Контроллер у вас на руках?

[Ilya J.]

Цитата:

Сообщение от kostkost

согласен насчет перехвата хотя это потребует времени

остановлюсь на идее что контроллер будет отправлять случайные числа и разбирать ответы тогда время взома будет упираться в сложность алгоритма

но давайте вернемся к картинки
при подключении входа напрямую к уставке значение на входе меняется при приходе пакета а уставка меняется после изменения значения на ее входе правильно?
тогда нули гарантированы в уставках
обьясните механизм работы этой системы пож

Вы нам для ответа полноту картины расскажите? Вас Арсений попросил написать минимум, который требуется.

[kostkost]

контроллер 2g и 4 но я ориентируюсь на 2g
да лежит на столе

[Arsie]

Цитата:

Сообщение от kostkost

контроллер 2g и 4 но я ориентируюсь на 2g

Ну так соберите и попробуйте. Ответ я уже дал на этот вопрос: "Будет, но очень плохо". Сами всё и увидите.

[kostkost]

все работает не знаю что вы имели ввиду

[Ilya J.]

Цитата:

Сообщение от kostkost

все работает не знаю что вы имели ввиду

Тогда зачем был этот вопрос?

Цитата:

1 будет ли работать приложенная схема?

[Arsie]

Цитата:

Сообщение от kostkost

все работает не знаю что вы имели ввиду

А вы её во всех режимах прогоните, а не только в одном.

[gcvdsv]

Цитата:

Сообщение от kostkost

Хочется мне защитить переменные на запись в контроллере паролем
Создаю вход переменную на запись пароля ну скажем 11122233
если пароль в настройках и пришедший пароль совпадают то разрешаю прохождение сигнала с входов к элементам меню

Вопрос
1 будет ли работать приложенная схема?
2 как убрать доступ если не знаешь что соединение разорвалось ?

А если использовать XOR(16) например , или ещё что , что бы зашифровать народной стороне и расшифровать на другой ?

[Ilya J.]

Цитата:

Сообщение от gcvdsv

А если использовать XOR(16) например , или ещё что , что бы зашифровать народной стороне и расшифровать на другой ?
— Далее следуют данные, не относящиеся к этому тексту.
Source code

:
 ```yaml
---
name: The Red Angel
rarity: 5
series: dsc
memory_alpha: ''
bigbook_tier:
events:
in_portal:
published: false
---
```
Это вопрос или предложение?)

[gcvdsv]

Цитата:

Сообщение от Ilya J.

Это вопрос или предложение?)

Предложение
Естественно, во избежание проблем, необходимо каким то образом учесть что данные могут придти недостоверные.

[Arsie]

Цитата:

Сообщение от gcvdsv

Предложение
Естественно, во избежание проблем, необходимо каким то образом учесть что данные могут придти недостоверные.

Есть такая фраза, давно уже ставшая крылатой: "А был ли мальчик?"

Например, SMH4 может поднять защищённый канал связи и думать о доп. защите просто глупо.

[kostkost]

Мальчик был
Конечно в большинстве случаев заморачиваться с кодировкой передаваемых данных смысла нет поскольку процесс происходит в закрытых сетях
Но рассмотреть можно всякие случаи
В конечном случае можно использовать метод шифрования RSA
2 ключа один на котроллер другой на машину

PS
Вопрос просили рассмотреть. Благо до реализации недошло а то бы пришлось писать блок дешифровки на контроллер

[Arsie]

Цитата:

Сообщение от kostkost

Вопрос просили рассмотреть. Благо до реализации недошло а то бы пришлось писать блок дешифровки на контроллер

Так VPN-то чем не устраивает? При желании там шифрование можно влупить ого-го, правда процессор это загрузит процентов на 90. Но и без шифрования придётся подделывать пакеты и ключи авторизации - объект этих трудов со стороны хакеров вообще стоит?)